June startup expected as PET/CT scanner arrives at Windsor Regional site

- TAYLOR CAMPBELL tcampbell@postmedia.com twitter.com/wstarcampb­ell

Windsor patients will no longer have to hit the highway for PET and CT scans.

Just over one year after Windsor Regional Hospital announced it would receive a state-of-the-art PET/CT scanner, a truck delivered the $3.5-million machine to the hospital’s Metropolit­an campus Saturday morning, outside the Windsor Regional Cancer Centre. It was scheduled to arrive Friday, but customs issues at the Detroit-Windsor border held it back. A white trailer contains the diagnostic imaging equipment, which provides images of anatomy and cell function. The trailer also holds a hot lab where medical staff handle the radioactiv­e material needed for PET scans.

The whole unit weighs 68,000 pounds and will stay parked on a concrete slab by the hospital’s healing garden. It took five hours and the help of a machinery moving company to inch the trailer in place alongside the hospital’s exterior wall.

“It’s basically what they call plug and play, where literally they will plug it into a new outlet on the wall and start it up,” said hospital spokesman Steve Erwin. “We still need several weeks to train staff on it and do our safety checks.” To get from inside the hospital to the trailer, patients will have to travel through a lighted and heated canvas-covered walkway, similar to the tunnels used to get passengers on and off commercial airplanes. That walkway can be constructe­d now that the trailer is in place, Erwin said.

The positron emission tomography (PET)/CT scanner will serve an estimated 600 patients per year. Patients currently have to travel to London and Toronto for PET scans since Windsor’s only PET/ CT scanner, privately owned, stopped working reliably more than a year ago.

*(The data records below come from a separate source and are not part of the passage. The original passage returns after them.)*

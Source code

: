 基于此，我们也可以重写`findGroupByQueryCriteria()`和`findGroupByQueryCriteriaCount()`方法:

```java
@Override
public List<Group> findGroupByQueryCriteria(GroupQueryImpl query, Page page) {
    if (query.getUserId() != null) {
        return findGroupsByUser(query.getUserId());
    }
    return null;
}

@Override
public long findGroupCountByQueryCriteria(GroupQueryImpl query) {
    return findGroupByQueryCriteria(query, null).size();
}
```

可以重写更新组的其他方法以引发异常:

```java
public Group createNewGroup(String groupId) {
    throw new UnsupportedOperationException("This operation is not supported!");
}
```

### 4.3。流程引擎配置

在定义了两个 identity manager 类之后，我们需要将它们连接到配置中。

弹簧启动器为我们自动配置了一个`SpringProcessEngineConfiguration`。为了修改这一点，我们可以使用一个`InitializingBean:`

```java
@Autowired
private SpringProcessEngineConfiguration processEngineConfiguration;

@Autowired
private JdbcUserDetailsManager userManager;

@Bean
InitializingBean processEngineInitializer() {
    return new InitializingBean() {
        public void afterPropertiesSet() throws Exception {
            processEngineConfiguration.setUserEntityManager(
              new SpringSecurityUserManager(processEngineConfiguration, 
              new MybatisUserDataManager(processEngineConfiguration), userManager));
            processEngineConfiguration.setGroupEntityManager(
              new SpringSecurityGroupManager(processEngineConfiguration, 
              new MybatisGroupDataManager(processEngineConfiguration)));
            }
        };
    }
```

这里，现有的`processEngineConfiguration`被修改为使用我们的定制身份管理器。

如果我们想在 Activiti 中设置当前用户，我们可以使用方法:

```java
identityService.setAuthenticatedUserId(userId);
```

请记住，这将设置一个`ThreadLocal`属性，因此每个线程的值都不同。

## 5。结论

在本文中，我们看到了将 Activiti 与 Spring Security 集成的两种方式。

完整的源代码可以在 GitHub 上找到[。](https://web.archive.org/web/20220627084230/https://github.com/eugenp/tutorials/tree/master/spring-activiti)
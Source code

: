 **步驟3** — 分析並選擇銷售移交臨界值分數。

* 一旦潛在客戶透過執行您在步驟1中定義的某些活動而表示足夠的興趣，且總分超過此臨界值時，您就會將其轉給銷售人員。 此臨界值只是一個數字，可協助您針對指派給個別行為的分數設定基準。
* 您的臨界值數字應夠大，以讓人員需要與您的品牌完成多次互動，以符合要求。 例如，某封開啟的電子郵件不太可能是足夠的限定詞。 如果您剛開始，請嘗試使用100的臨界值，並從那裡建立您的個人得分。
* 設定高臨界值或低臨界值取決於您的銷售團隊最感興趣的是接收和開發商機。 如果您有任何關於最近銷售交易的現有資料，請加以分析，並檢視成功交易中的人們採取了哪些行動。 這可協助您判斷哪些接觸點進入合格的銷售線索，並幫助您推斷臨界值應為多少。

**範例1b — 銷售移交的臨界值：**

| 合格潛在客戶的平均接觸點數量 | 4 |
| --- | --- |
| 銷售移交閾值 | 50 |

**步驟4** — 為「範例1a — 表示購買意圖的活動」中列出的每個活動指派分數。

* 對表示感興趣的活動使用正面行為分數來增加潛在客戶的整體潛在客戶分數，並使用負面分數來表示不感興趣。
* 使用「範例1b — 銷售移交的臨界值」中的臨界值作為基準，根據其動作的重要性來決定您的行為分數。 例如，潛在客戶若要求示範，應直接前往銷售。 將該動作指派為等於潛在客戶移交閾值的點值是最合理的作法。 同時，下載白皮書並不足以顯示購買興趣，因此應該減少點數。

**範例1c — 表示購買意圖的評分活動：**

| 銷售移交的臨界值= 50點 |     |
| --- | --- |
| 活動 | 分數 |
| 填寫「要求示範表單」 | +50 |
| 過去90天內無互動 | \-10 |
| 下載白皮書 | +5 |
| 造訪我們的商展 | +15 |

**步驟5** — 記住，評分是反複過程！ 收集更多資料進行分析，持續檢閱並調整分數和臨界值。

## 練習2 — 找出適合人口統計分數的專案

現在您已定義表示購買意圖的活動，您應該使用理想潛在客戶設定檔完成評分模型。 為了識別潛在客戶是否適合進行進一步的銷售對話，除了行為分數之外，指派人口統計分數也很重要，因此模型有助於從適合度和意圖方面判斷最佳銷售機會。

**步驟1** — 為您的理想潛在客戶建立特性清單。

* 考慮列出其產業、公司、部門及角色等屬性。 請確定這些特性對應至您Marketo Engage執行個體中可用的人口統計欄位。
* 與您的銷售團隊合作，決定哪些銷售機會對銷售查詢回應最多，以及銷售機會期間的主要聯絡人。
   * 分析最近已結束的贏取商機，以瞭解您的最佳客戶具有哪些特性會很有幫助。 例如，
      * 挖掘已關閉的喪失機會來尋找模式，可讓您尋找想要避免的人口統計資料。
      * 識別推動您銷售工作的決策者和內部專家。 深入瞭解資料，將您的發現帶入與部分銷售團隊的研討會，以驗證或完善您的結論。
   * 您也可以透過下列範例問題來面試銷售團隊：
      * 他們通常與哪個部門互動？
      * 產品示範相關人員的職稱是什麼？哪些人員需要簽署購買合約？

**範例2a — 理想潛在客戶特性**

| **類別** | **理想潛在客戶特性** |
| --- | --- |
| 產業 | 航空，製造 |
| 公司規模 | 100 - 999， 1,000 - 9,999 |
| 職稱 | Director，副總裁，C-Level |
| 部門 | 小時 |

A PET scanner is regarded as an essential tool in making the best treatment decisions for cancer patients.

While MRIs and CTs detect anatomical and structural changes in the body, a PET scanner finds chemical and physiologi­cal changes to identify and locate cancer at an earlier stage. A radioactiv­e tracer is attached to a molecule designed to find a specific disease. It is injected into the patient and seeks out and accumulate­s on the cells of the targeted disease. The PET machine makes a 3-D image of the precise location.

The province and Cancer Care Ontario fully funded the new $3.5-million machine and trailer unit.

Erwin expects the scanner will be ready to use on patients by the first week of June.

It’s basically what they call plug and play, where literally they will plug it into a new outlet on the wall and start it up. We still need several weeks to train staff on it and do our safety checks.